FIG. 1 is a plan view of a coagulating sedimentation device according to embodiment 1 of the present invention;

fig. 2 is a schematic view of a settling zone in an embodiment of the invention.

Reference numerals: a reaction zone I; a sedimentation zone II; 1.1 of a coagulation reaction zone; a flocculation reaction zone 2; a first flocculation reaction zone 2.1; a second flocculation reaction zone 2.2; a third flocculation reaction zone 2.3; a water inlet 4; adding a coagulant into a metering pump 5; a stirrer 6; adding a flocculating agent into a metering pump 7; a stirrer 8; a beveled region 9; an overflow weir 10; a sludge pump 11.1; a water outlet pipe 12; a sludge discharge pipe 13; a baffle 14; water passing holes 15; a partition wall 16; a partition wall 17; water passing holes 171; a partition wall 18; water passing holes 181; a partition wall 19; water passing holes 191; partition 20 sludge hopper 21.

Detailed Description

The utility model provides a coagulating sedimentation device, which comprises a rectangular area, wherein the middle of the rectangular area is divided into two square areas, namely a reaction area and a sedimentation area, by a partition wall; the reaction zone is divided into four-grid square water pools by two cross-shaped partition walls, wherein one grid is a coagulation reaction zone, the other grid is a flocculation reaction zone, and the coagulation reaction zone, the flocculation reaction zone and the precipitation zone are connected through water passing holes; the coagulation reaction zone is provided with a water inlet, a coagulant adding metering pump and a rapid stirrer; the flocculation reaction zone is provided with a flocculating agent feeding metering pump and a slow stirrer, a sludge hopper is arranged below the sedimentation zone, an inclined tube zone is fixed above the sedimentation zone, and the top of the inclined tube zone is provided with an overflow weir; sewage enters from the water inlet, a coagulant is added into the coagulation reaction zone by the coagulant adding and metering pump, a flocculant is added into the flocculation reaction zone by the flocculant adding and metering pump, and the stirrer is used for stirring and mixing; sewage passes through cross the mouth of a river and realize baffling and finally get into the settling zone, pipe chute district one side is fixed sets up the baffle, and the sewage that gets into the settling zone warp the baffle dams, follows the baffle below gets into the pipe chute district, and mud sinks to discharge through the mud pipe behind the sludge bucket, and sewage after the purification is followed the overflow weir is discharged.
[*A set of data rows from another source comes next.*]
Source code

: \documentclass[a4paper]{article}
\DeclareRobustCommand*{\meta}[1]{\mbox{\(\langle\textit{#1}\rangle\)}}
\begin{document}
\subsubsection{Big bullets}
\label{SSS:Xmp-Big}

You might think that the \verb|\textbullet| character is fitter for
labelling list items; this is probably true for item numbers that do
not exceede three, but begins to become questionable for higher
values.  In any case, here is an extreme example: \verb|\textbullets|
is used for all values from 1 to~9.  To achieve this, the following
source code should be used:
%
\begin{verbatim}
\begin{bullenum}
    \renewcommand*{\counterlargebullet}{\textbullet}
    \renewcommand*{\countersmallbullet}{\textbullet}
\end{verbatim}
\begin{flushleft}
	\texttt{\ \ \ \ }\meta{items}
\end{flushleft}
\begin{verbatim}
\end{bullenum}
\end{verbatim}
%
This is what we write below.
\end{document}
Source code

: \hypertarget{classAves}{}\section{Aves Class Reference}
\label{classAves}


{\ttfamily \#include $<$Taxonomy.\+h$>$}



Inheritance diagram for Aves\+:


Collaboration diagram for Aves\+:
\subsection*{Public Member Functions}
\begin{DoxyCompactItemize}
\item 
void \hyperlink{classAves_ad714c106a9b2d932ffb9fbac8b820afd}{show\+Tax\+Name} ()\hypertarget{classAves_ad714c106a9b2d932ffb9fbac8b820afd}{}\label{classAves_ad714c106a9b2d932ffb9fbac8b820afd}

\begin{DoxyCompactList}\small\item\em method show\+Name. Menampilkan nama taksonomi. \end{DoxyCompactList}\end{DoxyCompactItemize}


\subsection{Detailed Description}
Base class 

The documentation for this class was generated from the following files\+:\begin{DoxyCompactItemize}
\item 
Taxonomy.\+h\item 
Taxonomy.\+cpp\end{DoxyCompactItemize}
The utility model discloses a deposit the principle:

after the coagulant is added into the waste water in the coagulation reaction zone, the coagulant is generally aluminum salt or iron salt, such as polyaluminium chloride, ferrous sulfate, ferric chloride or aluminum sulfate, and the colloid is reduced or eliminated by the potential, so that the stable state of the particles is destroyed (called destabilization). The process of agglomeration of destabilized particles into larger particles is called agglomeration, thereby forming small alum flocs visible to the naked eye. In the process, a mixing facility is needed to enable water flow to generate violent turbulence after the medicament is added, so that the medicament can be rapidly and uniformly diffused into the whole water body, and a rapid stirrer is usually needed. Adding a flocculating agent into the flocculation reaction zone, adsorbing colloid and suspended particles, and forming a string of serial flocs (alum flowers) by a bridge frame under the action of electrostatic force, van der waals force, hydrogen bond force and the like to fuse and coalesce large flocs (alum flowers), so that the water-soluble chain-shaped high polymer flocculating agent can be precipitated in the precipitation zone. After the reaction is completed in the coagulation reaction zone, sewage forms fine alum floc, but the sewage does not reach the natural precipitation granularity, and after the flocculating agent is added, the water conservancy condition for ensuring that particles obtain proper collision contact and are not broken is required, so that a slow stirrer is arranged to complete the flocculation reaction.

Aiming at the water quality characteristics of different sewage, the dosing amount and the stirring speed are different, the optimal dosing amount and the optimal rotating speed need to be determined through a small-scale experiment, and then the optimal coagulating sedimentation effect of the sewage is realized by adjusting the flow of a dosing metering pump and the rotating speed of a stirrer in a coagulating sedimentation device.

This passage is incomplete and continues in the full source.